Eleanor’s books are about, and ostensibly for, women. Both the women she writes about and the women who read what she writes are young, smart, reasonably affluent, white, and firmly middle- to upper-middle-class. Her protagonists have been called “sassy” by leading entertainment magazines. The pastel-colored covers of Eleanor’s books are the kind that display shoe-clad disembodied white women’s legs or a fancy warm-weather hat or a signifier of free time such as a beach umbrella or shopping bag. (Eleanor was disdainful of these design clichés in the years before her name was embossed over them: reassuring expressions of conventional femininity, promising womanly universality through the promise of capitalism. She has since learned to do her sneering exclusively in private.)
The common parlance for the kind of book Eleanor writes is “chick lit.” If asked, Eleanor will say that she writes “literary chick lit,” an awkward and redundant term that nevertheless gets across the intended message: that she recognizes the essential frivolity of her work but insists upon approaching it with intelligence and a dedication to craft. She has learned, in the ten years her career has spanned, that certain other writers, ones with more intellectual cred than she possesses, read her, and regard her as a guilty pleasure. “Smart-lady trash” is what Craig calls her work. “As reliable a racket as this business has seen since the celebrity tell-all.” Each of her books has sold better than the one before, and she is on the cusp of achieving genuine entrenched semistardom. “This,” he told her, speaking of the new book, “will be your first number one bestseller.” He didn’t mean that the new book was better than the others—he meant that because it was functionally identical to them, it would not impede her career’s natural rise. The book, in Craig’s conception, should be cart, runners, and grease, all at once.
She has admitted to herself that he is right, at least in that it truly is time to move forward. But she is hopelessly blocked.
Irina lets out a noisy sigh and theatrically slams her book shut. She says, “I don’t think I’m good at reading.”

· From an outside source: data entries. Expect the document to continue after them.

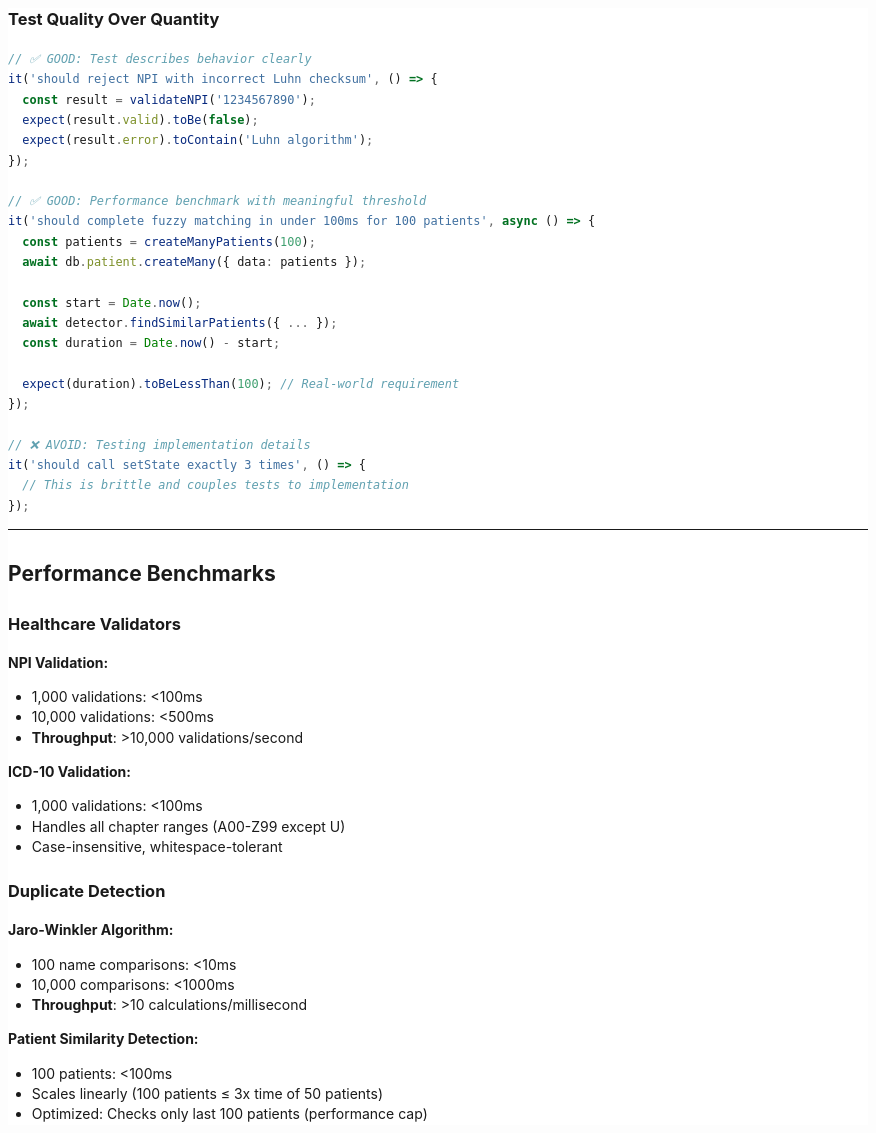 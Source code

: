 ### Test Quality Over Quantity

```typescript
// ✅ GOOD: Test describes behavior clearly
it('should reject NPI with incorrect Luhn checksum', () => {
  const result = validateNPI('1234567890');
  expect(result.valid).toBe(false);
  expect(result.error).toContain('Luhn algorithm');
});

// ✅ GOOD: Performance benchmark with meaningful threshold
it('should complete fuzzy matching in under 100ms for 100 patients', async () => {
  const patients = createManyPatients(100);
  await db.patient.createMany({ data: patients });

  const start = Date.now();
  await detector.findSimilarPatients({ ... });
  const duration = Date.now() - start;

  expect(duration).toBeLessThan(100); // Real-world requirement
});

// ❌ AVOID: Testing implementation details
it('should call setState exactly 3 times', () => {
  // This is brittle and couples tests to implementation
});
```

---

## Performance Benchmarks

### Healthcare Validators

**NPI Validation:**
- 1,000 validations: <100ms
- 10,000 validations: <500ms
- **Throughput**: >10,000 validations/second

**ICD-10 Validation:**
- 1,000 validations: <100ms
- Handles all chapter ranges (A00-Z99 except U)
- Case-insensitive, whitespace-tolerant

### Duplicate Detection

**Jaro-Winkler Algorithm:**
- 100 name comparisons: <10ms
- 10,000 comparisons: <1000ms
- **Throughput**: >10 calculations/millisecond

**Patient Similarity Detection:**
- 100 patients: <100ms
- Scales linearly (100 patients ≤ 3x time of 50 patients)
- Optimized: Checks only last 100 patients (performance cap)
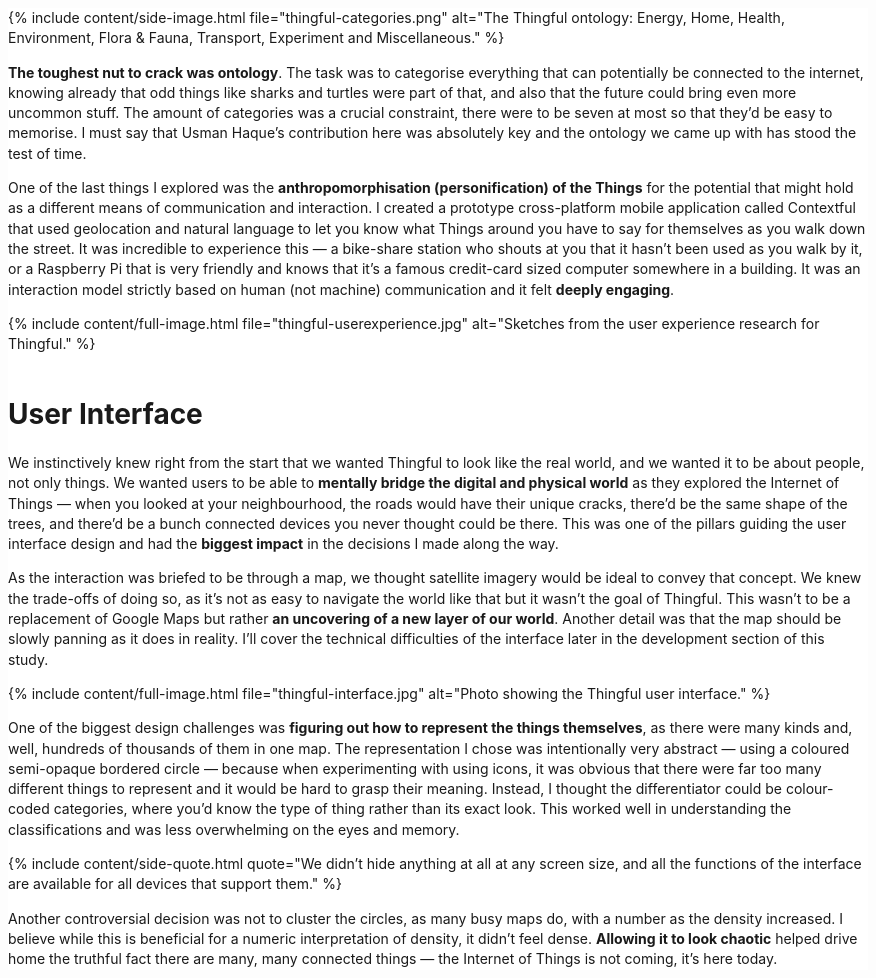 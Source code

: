 {% include content/side-image.html file="thingful-categories.png" alt="The Thingful ontology: Energy, Home, Health, Environment, Flora & Fauna, Transport, Experiment and Miscellaneous." %}

**The toughest nut to crack was ontology**. The task was to categorise everything that can potentially be connected to the internet, knowing already that odd things like sharks and turtles were part of that, and also that the future could bring even more uncommon stuff. The amount of categories was a crucial constraint, there were to be seven at most so that they’d be easy to memorise. I must say that Usman Haque’s contribution here was absolutely key and the ontology we came up with has stood the test of time.

One of the last things I explored was the **anthropomorphisation (personification) of the Things** for the potential that might hold as a different means of communication and interaction. I created a prototype cross-platform mobile application called Contextful that used geolocation and natural language to let you know what Things around you have to say for themselves as you walk down the street. It was incredible to experience this — a bike-share station who shouts at you that it hasn’t been used as you walk by it, or a Raspberry Pi that is very friendly and knows that it’s a famous credit-card sized computer somewhere in a building. It was an interaction model strictly based on human (not machine) communication and it felt **deeply engaging**.

{% include content/full-image.html file="thingful-userexperience.jpg" alt="Sketches from the user experience research for Thingful." %}

# User Interface

We instinctively knew right from the start that we wanted Thingful to look like the real world, and we wanted it to be about people, not only things. We wanted users to be able to **mentally bridge the digital and physical world** as they explored the Internet of Things — when you looked at your neighbourhood, the roads would have their unique cracks, there’d be the same shape of the trees, and there’d be a bunch connected devices you never thought could be there. This was one of the pillars guiding the user interface design and had the **biggest impact** in the decisions I made along the way.

As the interaction was briefed to be through a map, we thought satellite imagery would be ideal to convey that concept. We knew the trade-offs of doing so, as it’s not as easy to navigate the world like that but it wasn’t the goal of Thingful. This wasn’t to be a replacement of Google Maps but rather **an uncovering of a new layer of our world**. Another detail was that the map should be slowly panning as it does in reality. I’ll cover the technical difficulties of the interface later in the development section of this study.

{% include content/full-image.html file="thingful-interface.jpg" alt="Photo showing the Thingful user interface." %}

One of the biggest design challenges was **figuring out how to represent the things themselves**, as there were many kinds and, well, hundreds of thousands of them in one map. The representation I chose was intentionally very abstract — using a coloured semi-opaque bordered circle — because when experimenting with using icons, it was obvious that there were far too many different things to represent and it would be hard to grasp their meaning. Instead, I thought the differentiator could be colour-coded categories, where you’d know the type of thing rather than its exact look. This worked well in understanding the classifications and was less overwhelming on the eyes and memory.

{% include content/side-quote.html quote="We didn’t hide anything at all at any screen size, and all the functions of the interface are available for all devices that support them." %}

Another controversial decision was not to cluster the circles, as many busy maps do, with a number as the density increased. I believe while this is beneficial for a numeric interpretation of density, it didn’t feel dense. **Allowing it to look chaotic** helped drive home the truthful fact there are many, many connected things — the Internet of Things is not coming, it’s here today.
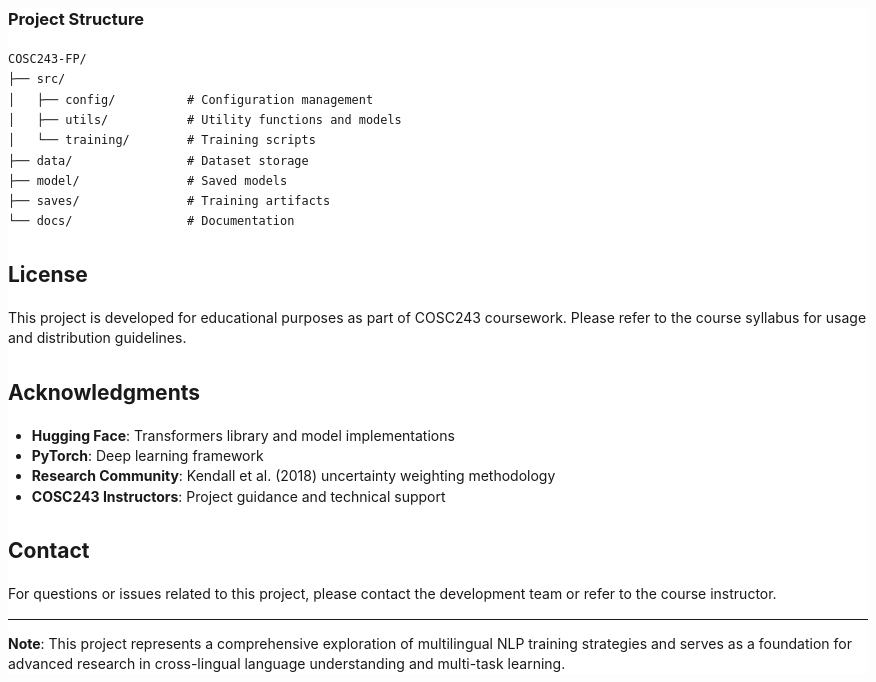 ### Project Structure
```
COSC243-FP/
├── src/
│   ├── config/          # Configuration management
│   ├── utils/           # Utility functions and models
│   └── training/        # Training scripts
├── data/                # Dataset storage
├── model/               # Saved models
├── saves/               # Training artifacts
└── docs/                # Documentation
```

## License

This project is developed for educational purposes as part of COSC243 coursework. Please refer to the course syllabus for usage and distribution guidelines.

## Acknowledgments

- **Hugging Face**: Transformers library and model implementations
- **PyTorch**: Deep learning framework
- **Research Community**: Kendall et al. (2018) uncertainty weighting methodology
- **COSC243 Instructors**: Project guidance and technical support

## Contact

For questions or issues related to this project, please contact the development team or refer to the course instructor.

---

**Note**: This project represents a comprehensive exploration of multilingual NLP training strategies and serves as a foundation for advanced research in cross-lingual language understanding and multi-task learning.
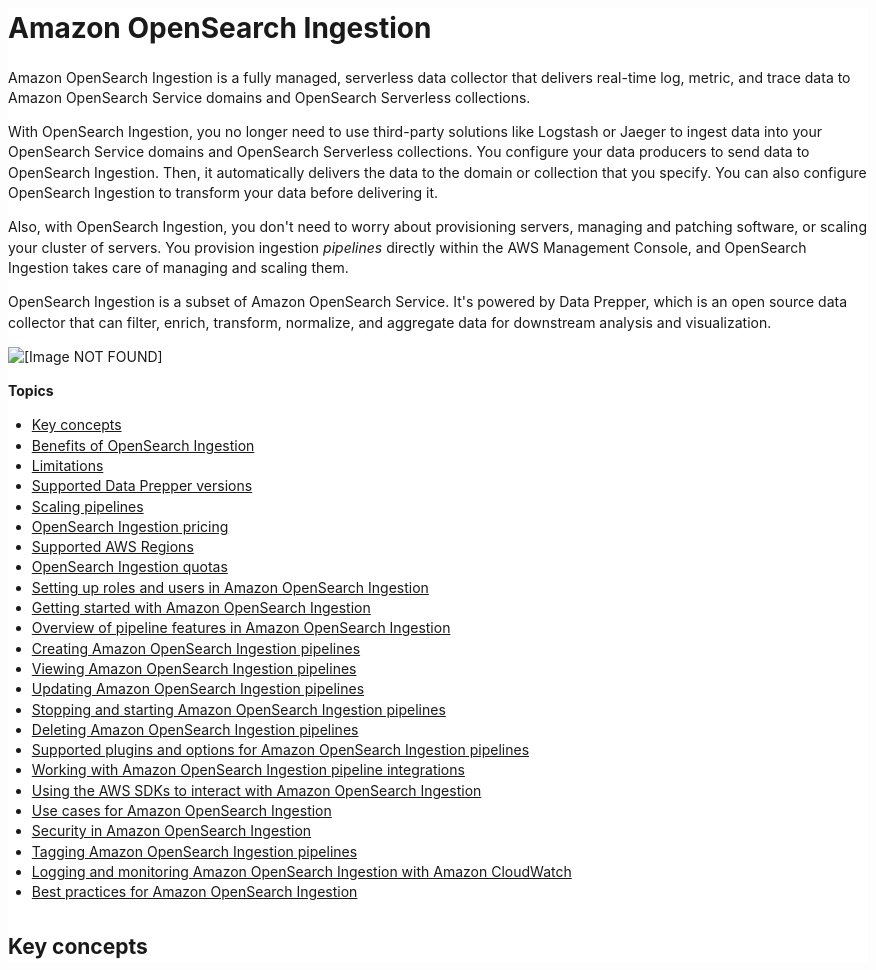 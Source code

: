 # Amazon OpenSearch Ingestion<a name="ingestion"></a>

Amazon OpenSearch Ingestion is a fully managed, serverless data collector that delivers real\-time log, metric, and trace data to Amazon OpenSearch Service domains and OpenSearch Serverless collections\.

With OpenSearch Ingestion, you no longer need to use third\-party solutions like Logstash or Jaeger to ingest data into your OpenSearch Service domains and OpenSearch Serverless collections\. You configure your data producers to send data to OpenSearch Ingestion\. Then, it automatically delivers the data to the domain or collection that you specify\. You can also configure OpenSearch Ingestion to transform your data before delivering it\.

Also, with OpenSearch Ingestion, you don't need to worry about provisioning servers, managing and patching software, or scaling your cluster of servers\. You provision ingestion *pipelines* directly within the AWS Management Console, and OpenSearch Ingestion takes care of managing and scaling them\.

OpenSearch Ingestion is a subset of Amazon OpenSearch Service\. It's powered by Data Prepper, which is an open source data collector that can filter, enrich, transform, normalize, and aggregate data for downstream analysis and visualization\.

![\[Image NOT FOUND\]](http://docs.aws.amazon.com/opensearch-service/latest/developerguide/images/Ingestion.png)

**Topics**
+ [Key concepts](#ingestion-process)
+ [Benefits of OpenSearch Ingestion](#ingestion-benefits)
+ [Limitations](#ingestion-limitations)
+ [Supported Data Prepper versions](#ingestion-supported-versions)
+ [Scaling pipelines](#ingestion-scaling)
+ [OpenSearch Ingestion pricing](#ingestion-pricing)
+ [Supported AWS Regions](#osis-regions)
+ [OpenSearch Ingestion quotas](#osis-quotas)
+ [Setting up roles and users in Amazon OpenSearch Ingestion](pipeline-security-overview.md)
+ [Getting started with Amazon OpenSearch Ingestion](osis-getting-started-tutorials.md)
+ [Overview of pipeline features in Amazon OpenSearch Ingestion](osis-features-overview.md)
+ [Creating Amazon OpenSearch Ingestion pipelines](creating-pipeline.md)
+ [Viewing Amazon OpenSearch Ingestion pipelines](list-pipeline.md)
+ [Updating Amazon OpenSearch Ingestion pipelines](update-pipeline.md)
+ [Stopping and starting Amazon OpenSearch Ingestion pipelines](pipeline--stop-start.md)
+ [Deleting Amazon OpenSearch Ingestion pipelines](delete-pipeline.md)
+ [Supported plugins and options for Amazon OpenSearch Ingestion pipelines](pipeline-config-reference.md)
+ [Working with Amazon OpenSearch Ingestion pipeline integrations](configure-client.md)
+ [Using the AWS SDKs to interact with Amazon OpenSearch Ingestion](osis-sdk.md)
+ [Use cases for Amazon OpenSearch Ingestion](use-cases-overview.md)
+ [Security in Amazon OpenSearch Ingestion](pipeline-security-model.md)
+ [Tagging Amazon OpenSearch Ingestion pipelines](tag-pipeline.md)
+ [Logging and monitoring Amazon OpenSearch Ingestion with Amazon CloudWatch](monitoring-pipelines.md)
+ [Best practices for Amazon OpenSearch Ingestion](osis-best-practices.md)

## Key concepts<a name="ingestion-process"></a>
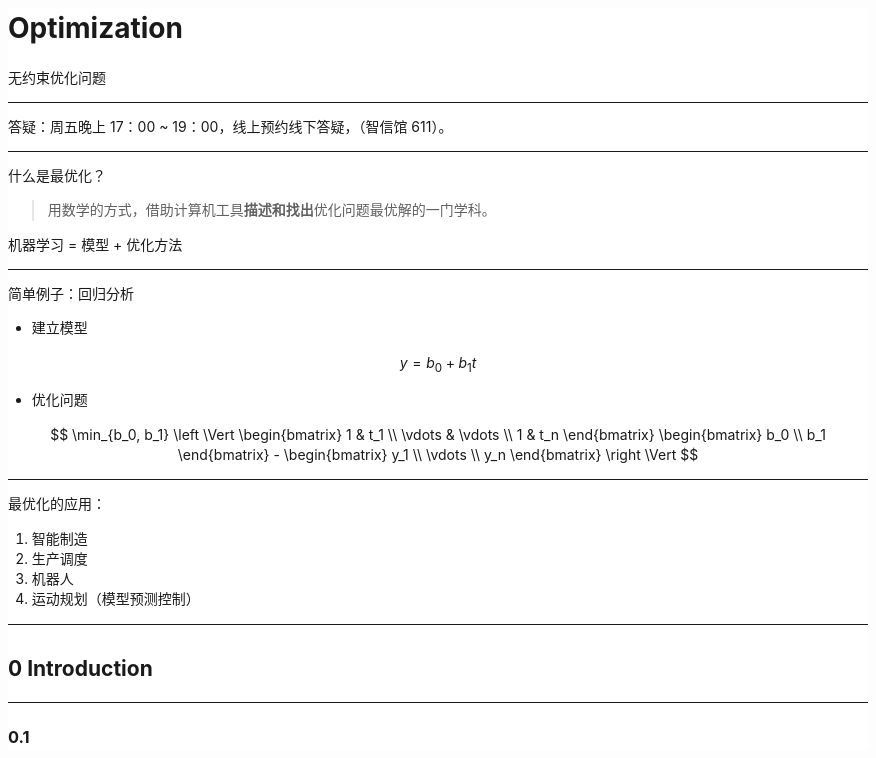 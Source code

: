 # Optimization

无约束优化问题

---

答疑：周五晚上 17：00 ~ 19：00，线上预约线下答疑，（智信馆 611）。

---

什么是最优化？

> 用数学的方式，借助计算机工具**描述和找出**优化问题最优解的一门学科。

机器学习 = 模型 + 优化方法

---

简单例子：回归分析

- 建立模型

$$
y = b_0 + b_1 t
$$

- 优化问题

$$
\min_{b_0, b_1} \left \Vert \begin{bmatrix}
1 & t_1 \\
\vdots & \vdots \\
1 & t_n
\end{bmatrix} \begin{bmatrix}
b_0 \\ b_1
\end{bmatrix} - \begin{bmatrix}
y_1 \\ \vdots \\ y_n
\end{bmatrix} \right \Vert
$$

---

最优化的应用：

1. 智能制造
2. 生产调度
3. 机器人
4. 运动规划（模型预测控制）

---

## 0 Introduction

---

### 0.1
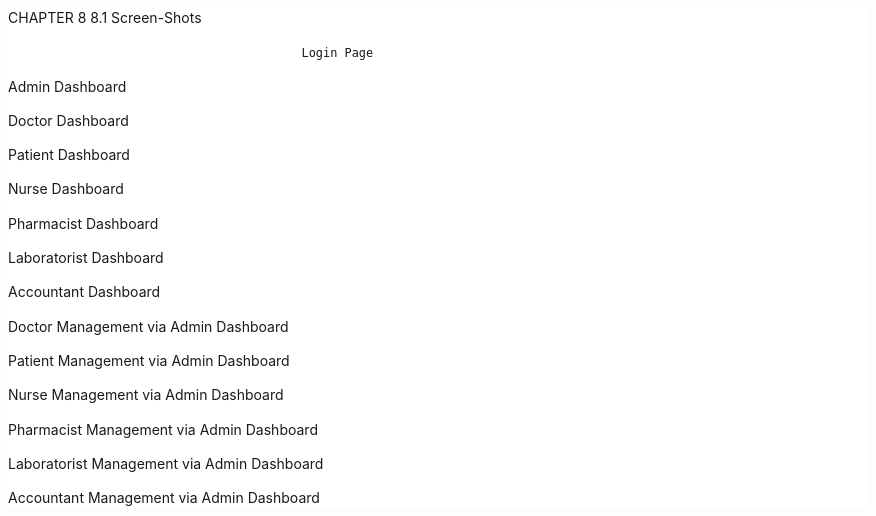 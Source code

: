CHAPTER 8
8.1 Screen-Shots

                                             Login Page
 




Admin Dashboard
 
Doctor Dashboard

 




Patient Dashboard

 

Nurse Dashboard

 




Pharmacist Dashboard

 

Laboratorist Dashboard

 





Accountant Dashboard

 


Doctor Management via Admin Dashboard

 



Patient Management via Admin Dashboard

 


Nurse Management via Admin Dashboard

 





Pharmacist Management via Admin Dashboard

 


Laboratorist Management via Admin Dashboard

 




Accountant Management via Admin Dashboard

“That’s silly,” Eleanor replies, with a reflexive strenuousness that unpleasantly reminds her, every time, of her own mother. “You’re a great reader.”
“I start reading a paragraph and then something reminds me of something and by the time I get to the end I realize that I’ve been thinking of the thing in my head and not the thing I just read, and I have to start over!”
“Oh, that,” Eleanor says.
“I’ve read this paragraph five times! And I don’t know what it’s about!”
“Maybe it isn’t very good.”
Irina says, “What’s with all this reading, anyway? Like, how long have humans been doing it? Compared to all of history, I mean. A zillionth of a percent of time, I bet. It’s unnatural!”